| 12:22 am on Nov 6, 2012 (gmt 0)|
how about stock photos?
| 12:33 am on Nov 6, 2012 (gmt 0)|
Either buy a stock portrait image..or pay an actor to sit for a portrait ..or
Look into facegen..now available as a free software ( demo download )..with enough tweaks ( and maybe a little work in photoshop or corel painter )you can create a portrait face with it that will probably do what you want ..
Comparison of some basic 3d software here for newbies at 3D and 3D portrait software ..
Not one of my sites ..just a place that I point beginners to..simple explanation of face generation software possibilities from free or cheap software..
Autodesk also have some stuff ( from free to price of a small car ) the learning curve is steeper though..
Then there is Zbrush ( which I love ) and others..
[edited by: Leosghost at 12:39 am (utc) on Nov 6, 2012]
| 12:38 am on Nov 6, 2012 (gmt 0)|
Fantastic - thanks for your responses - on the stock photo websites now.
| 12:47 am on Nov 6, 2012 (gmt 0)|
| 1:02 am on Nov 6, 2012 (gmt 0)|
The problem I see with using a stock photo is she'll be deliberately impersonating someone else. There might be ethical issues with regard to that. I think you'd be better off going with Leosghost's suggestions.
| 9:57 am on Nov 8, 2012 (gmt 0)|
|The problem I see with using a stock photo is she'll be deliberately impersonating someone else. |
The company that I purchase stock photos from is slightly vague about this.
If you have a legal disclaimer on your website that makes it clear that images used on the site can include stock photos, and aren't representative of your contributors/staff/clients, that seems to keep you in the clear.

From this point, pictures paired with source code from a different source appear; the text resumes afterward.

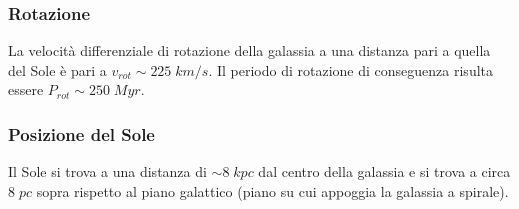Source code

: \subsubsection{Rotazione}
La velocità differenziale di rotazione della galassia a una distanza pari a quella del Sole è pari a $v_{rot} \sim 225 \;\si{km}/\si{s}$. Il periodo di rotazione di conseguenza risulta essere $P_{rot} \sim 250 \; \si{Myr}$.

\subsubsection{Posizione del Sole}
Il Sole si trova a una distanza di $\sim 8 \;\si{kpc}$ dal centro della galassia e si trova a circa $8 \;\si{pc}$ sopra rispetto al piano galattico (piano su cui appoggia la galassia a spirale).

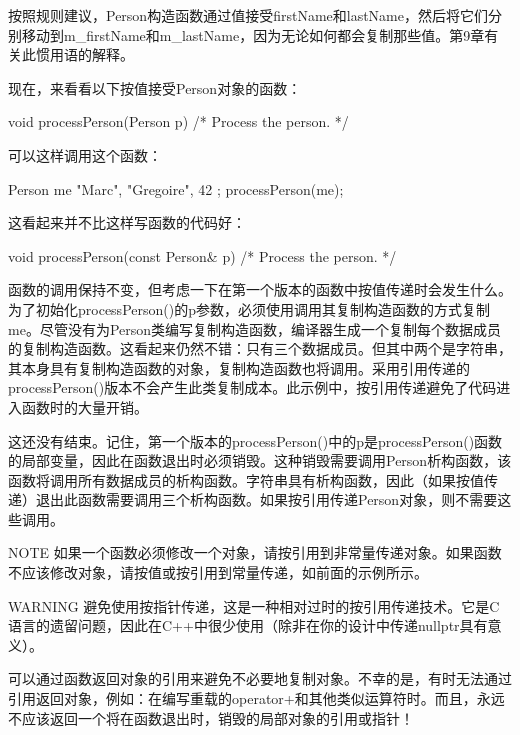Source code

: 按照规则建议，Person构造函数通过值接受firstName和lastName，然后将它们分别移动到m\_firstName和m\_lastName，因为无论如何都会复制那些值。第9章有关此惯用语的解释。

现在，来看看以下按值接受Person对象的函数：

\begin{cpp}
void processPerson(Person p) { /* Process the person. */ }
\end{cpp}

可以这样调用这个函数：

\begin{cpp}
Person me { "Marc", "Gregoire", 42 };
processPerson(me);
\end{cpp}

这看起来并不比这样写函数的代码好：

\begin{cpp}
void processPerson(const Person& p) { /* Process the person. */ }
\end{cpp}

函数的调用保持不变，但考虑一下在第一个版本的函数中按值传递时会发生什么。为了初始化processPerson()的p参数，必须使用调用其复制构造函数的方式复制me。尽管没有为Person类编写复制构造函数，编译器生成一个复制每个数据成员的复制构造函数。这看起来仍然不错：只有三个数据成员。但其中两个是字符串，其本身具有复制构造函数的对象，复制构造函数也将调用。采用引用传递的processPerson()版本不会产生此类复制成本。此示例中，按引用传递避免了代码进入函数时的大量开销。

这还没有结束。记住，第一个版本的processPerson()中的p是processPerson()函数的局部变量，因此在函数退出时必须销毁。这种销毁需要调用Person析构函数，该函数将调用所有数据成员的析构函数。字符串具有析构函数，因此（如果按值传递）退出此函数需要调用三个析构函数。如果按引用传递Person对象，则不需要这些调用。

\begin{myNotic}{NOTE}
如果一个函数必须修改一个对象，请按引用到非常量传递对象。如果函数不应该修改对象，请按值或按引用到常量传递，如前面的示例所示。
\end{myNotic}

\begin{myWarning}{WARNING}
避免使用按指针传递，这是一种相对过时的按引用传递技术。它是C语言的遗留问题，因此在C++中很少使用（除非在你的设计中传递nullptr具有意义）。
\end{myWarning}


可以通过函数返回对象的引用来避免不必要地复制对象。不幸的是，有时无法通过引用返回对象，例如：在编写重载的operator+和其他类似运算符时。而且，永远不应该返回一个将在函数退出时，销毁的局部对象的引用或指针！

The exception is when a photo is used in such a way that it puts the stock photo model in a negative light (random image used in an article about child abuse, or heavy drug abusers).
The short answer is that the stock company, photographer and model probably won't care if the photo is passed off as a portrait, given the author isn't writing anything inflammatory.
| 3:30 pm on Nov 8, 2012 (gmt 0)|
I don't understand why the website won't accept a blanked-out photo of no-one? Basically, be upfront about the fact that your reporter is anonymous.
It's standard practice in papers local to me to have stories with the byline "Court reporter" or whatever. People are not too stupid to understand that sensitive issues mean that journalists need protection. Take it back to the site and ask them not to be so inflexible.
| 12:07 am on Nov 9, 2012 (gmt 0)|
Did you ever ask the site what they meant by "no problem - but we do need a photo"?
"I can't give you a picture of so-and-so."
"That's fine, just give us a picture."
Doesn't quite add up, does it?
| 3:46 pm on Nov 9, 2012 (gmt 0)|
What about a picture of her hands or something non-identifying? Or even her desk - something creative?